### Records for this exercise ###

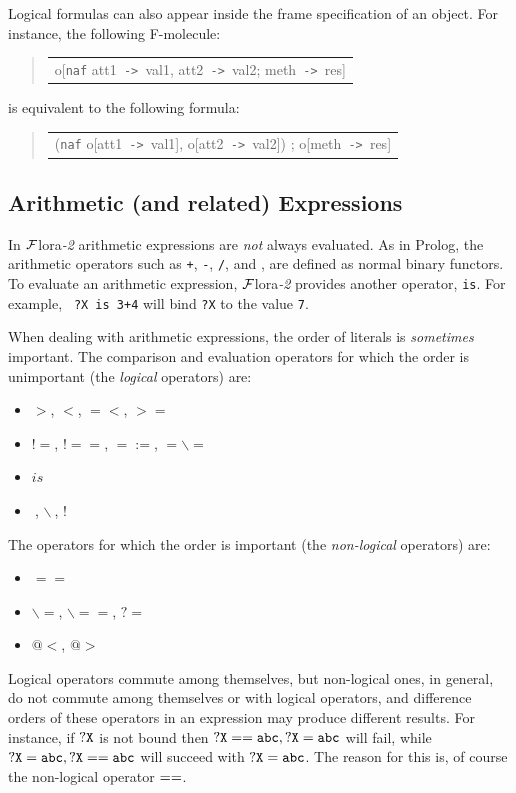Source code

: \documentclass[11pt]{article}
\newenvironment{qrules}{\begin{quote}\tt\begin{tabular}[t]{l}}%
{\end{tabular}\end{quote}}
\newcommand{\mvd}{{\mbox{\tt \,->\,}}}  %
\newcommand{\FLORA}{{\mbox{\sc ${\cal F}${lora}\rm\emph{-2}}}\xspace}
\newcommand{\RULELOGNAF}{{{\tt naf}}\xspace}
\begin{document}
%
Logical formulas can also appear inside the frame specification of an object. For
instance, the following F-molecule:
\begin{qrules}
o[\RULELOGNAF att1{\mvd}val1, att2{\mvd}val2; meth{\mvd}res]
\end{qrules}
is equivalent to the following formula:
\begin{qrules}
(\RULELOGNAF o[att1{\mvd}val1], o[att2{\mvd}val2]) ; o[meth{\mvd}res]
\end{qrules}


\subsection{Arithmetic (and related) Expressions}


In \FLORA arithmetic expressions are \emph{not} always evaluated. As in
Prolog, the arithmetic operators such as {\tt +}, {\tt -}, {\tt /}, and
{\tt *}, are defined as normal binary functors. To evaluate an arithmetic
expression, \FLORA provides another operator, {\tt is}.  For example, {\tt
  ?X is 3+4} will bind {\tt ?X} to the value {\tt 7}.

When dealing with arithmetic expressions, the order of literals is
\emph{sometimes} important.
The comparison and evaluation operators for which the order is unimportant
(the \emph{logical} operators)  are:
\begin{itemize}
\item  $>$, $<$, $=<$, $>=$
\item  $!=$, $!==$, $=:=$, $=\backslash=$
\item $is$
\item $~$, $\backslash~$, $!~$
\end{itemize}
The operators for which the order is important (the \emph{non-logical}
operators) are:
\begin{itemize}
\item  $==$
\item  $\backslash=$, $\backslash==$, $?=$
\item  $@<$, $@>$
\end{itemize}
Logical operators commute among themselves, but non-logical ones, in
general, do not commute among themselves or with logical operators, and
difference orders of these operators in an expression  may produce different
results. For instance, if $\tt ?X$ is not bound then $\tt ?X == abc, ?X=abc$ will
fail, while  $\tt ?X=abc, ?X == abc$ will succeed with $\tt ?X = abc$.
The reason for this is, of course the non-logical operator $\tt ==$.
\end{document}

###

Exercise =>
Go through the records above. Copy each line in which the string "with" appears.

Exercise answer =>
When dealing with arithmetic expressions, the order of literals is
general, do not commute among themselves or with logical operators, and
fail, while  $\tt ?X=abc, ?X == abc$ will succeed with $\tt ?X = abc$.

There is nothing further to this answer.